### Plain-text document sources
- - - - -
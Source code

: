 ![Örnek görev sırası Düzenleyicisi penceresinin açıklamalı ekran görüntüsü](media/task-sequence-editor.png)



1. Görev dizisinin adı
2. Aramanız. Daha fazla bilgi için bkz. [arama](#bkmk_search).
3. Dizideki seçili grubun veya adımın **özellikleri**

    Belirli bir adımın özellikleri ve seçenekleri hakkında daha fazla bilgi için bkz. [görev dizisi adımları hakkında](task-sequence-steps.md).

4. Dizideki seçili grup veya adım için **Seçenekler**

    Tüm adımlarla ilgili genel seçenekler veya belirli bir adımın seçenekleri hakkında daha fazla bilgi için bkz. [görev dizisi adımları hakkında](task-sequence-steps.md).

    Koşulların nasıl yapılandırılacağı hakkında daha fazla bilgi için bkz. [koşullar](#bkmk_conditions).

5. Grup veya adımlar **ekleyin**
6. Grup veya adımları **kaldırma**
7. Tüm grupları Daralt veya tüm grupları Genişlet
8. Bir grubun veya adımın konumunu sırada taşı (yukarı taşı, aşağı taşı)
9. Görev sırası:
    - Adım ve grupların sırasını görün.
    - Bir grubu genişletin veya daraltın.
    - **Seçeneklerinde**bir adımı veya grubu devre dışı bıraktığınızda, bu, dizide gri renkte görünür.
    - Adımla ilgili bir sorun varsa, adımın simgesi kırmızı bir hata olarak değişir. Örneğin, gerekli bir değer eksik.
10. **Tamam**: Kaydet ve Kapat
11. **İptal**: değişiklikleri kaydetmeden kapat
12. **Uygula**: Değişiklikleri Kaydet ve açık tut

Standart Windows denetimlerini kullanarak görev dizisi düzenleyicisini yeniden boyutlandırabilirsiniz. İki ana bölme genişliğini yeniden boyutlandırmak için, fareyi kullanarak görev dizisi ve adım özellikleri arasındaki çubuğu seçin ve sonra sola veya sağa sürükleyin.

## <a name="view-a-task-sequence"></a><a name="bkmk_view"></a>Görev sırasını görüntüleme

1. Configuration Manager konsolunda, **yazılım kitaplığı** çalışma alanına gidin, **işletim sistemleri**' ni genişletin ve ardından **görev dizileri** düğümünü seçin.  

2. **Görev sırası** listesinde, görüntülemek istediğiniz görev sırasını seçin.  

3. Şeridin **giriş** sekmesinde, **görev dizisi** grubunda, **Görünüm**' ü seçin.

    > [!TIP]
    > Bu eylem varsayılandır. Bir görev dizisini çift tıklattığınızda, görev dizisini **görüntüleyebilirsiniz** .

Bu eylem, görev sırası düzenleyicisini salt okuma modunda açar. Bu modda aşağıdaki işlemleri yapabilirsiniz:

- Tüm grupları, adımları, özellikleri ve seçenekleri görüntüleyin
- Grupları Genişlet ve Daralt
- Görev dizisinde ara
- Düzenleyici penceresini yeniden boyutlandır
- - - - -
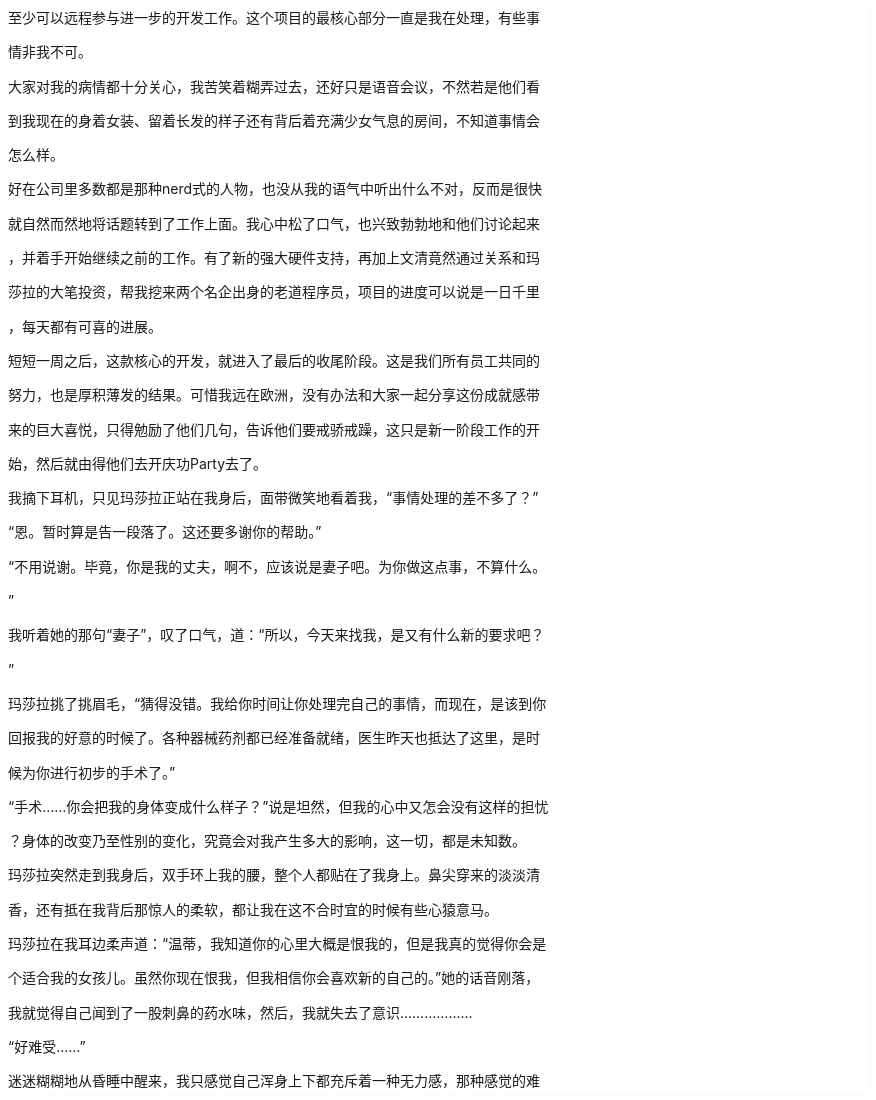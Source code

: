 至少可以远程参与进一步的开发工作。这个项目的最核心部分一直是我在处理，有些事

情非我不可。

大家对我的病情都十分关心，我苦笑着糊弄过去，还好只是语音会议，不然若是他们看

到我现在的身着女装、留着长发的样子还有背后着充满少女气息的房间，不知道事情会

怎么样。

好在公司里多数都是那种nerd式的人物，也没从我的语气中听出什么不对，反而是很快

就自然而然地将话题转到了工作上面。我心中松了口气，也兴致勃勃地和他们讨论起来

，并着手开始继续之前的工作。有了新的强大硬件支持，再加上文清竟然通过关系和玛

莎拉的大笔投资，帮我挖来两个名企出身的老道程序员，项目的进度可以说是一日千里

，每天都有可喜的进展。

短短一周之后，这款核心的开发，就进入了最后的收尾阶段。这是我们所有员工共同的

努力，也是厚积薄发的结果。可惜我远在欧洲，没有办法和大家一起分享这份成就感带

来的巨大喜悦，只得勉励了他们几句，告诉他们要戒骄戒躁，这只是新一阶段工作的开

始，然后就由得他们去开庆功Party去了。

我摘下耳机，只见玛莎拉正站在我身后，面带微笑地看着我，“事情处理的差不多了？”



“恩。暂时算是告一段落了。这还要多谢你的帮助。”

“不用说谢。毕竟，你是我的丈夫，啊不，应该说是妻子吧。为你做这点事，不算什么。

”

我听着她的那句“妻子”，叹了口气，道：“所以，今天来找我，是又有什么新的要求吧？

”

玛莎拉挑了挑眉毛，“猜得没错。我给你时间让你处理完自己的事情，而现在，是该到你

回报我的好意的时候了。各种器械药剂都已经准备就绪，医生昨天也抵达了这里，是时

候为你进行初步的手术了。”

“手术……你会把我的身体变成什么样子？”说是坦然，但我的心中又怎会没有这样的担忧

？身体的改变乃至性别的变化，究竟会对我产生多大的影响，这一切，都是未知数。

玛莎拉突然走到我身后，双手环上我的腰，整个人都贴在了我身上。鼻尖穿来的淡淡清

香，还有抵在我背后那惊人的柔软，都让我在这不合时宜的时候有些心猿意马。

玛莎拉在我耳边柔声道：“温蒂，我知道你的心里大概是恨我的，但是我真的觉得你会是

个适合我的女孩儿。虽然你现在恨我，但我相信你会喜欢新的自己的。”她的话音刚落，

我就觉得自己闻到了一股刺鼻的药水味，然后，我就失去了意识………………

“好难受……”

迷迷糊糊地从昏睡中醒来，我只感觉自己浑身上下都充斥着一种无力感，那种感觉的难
- - - - -
Return the span of lines in the data above that opens at the line with "回报我的好意的时候了。各种器械药剂都已经准备就绪，医生昨天也抵达了这里，是时" and closes at the line with "迷迷糊糊地从昏睡中醒来，我只感觉自己浑身上下都充斥着一种无力感，那种感觉的难", exactly, ends included, nothing else.

### RESULT OF THIS TASK
回报我的好意的时候了。各种器械药剂都已经准备就绪，医生昨天也抵达了这里，是时

候为你进行初步的手术了。”

“手术……你会把我的身体变成什么样子？”说是坦然，但我的心中又怎会没有这样的担忧

？身体的改变乃至性别的变化，究竟会对我产生多大的影响，这一切，都是未知数。

玛莎拉突然走到我身后，双手环上我的腰，整个人都贴在了我身上。鼻尖穿来的淡淡清

香，还有抵在我背后那惊人的柔软，都让我在这不合时宜的时候有些心猿意马。

玛莎拉在我耳边柔声道：“温蒂，我知道你的心里大概是恨我的，但是我真的觉得你会是

个适合我的女孩儿。虽然你现在恨我，但我相信你会喜欢新的自己的。”她的话音刚落，

我就觉得自己闻到了一股刺鼻的药水味，然后，我就失去了意识………………

“好难受……”

迷迷糊糊地从昏睡中醒来，我只感觉自己浑身上下都充斥着一种无力感，那种感觉的难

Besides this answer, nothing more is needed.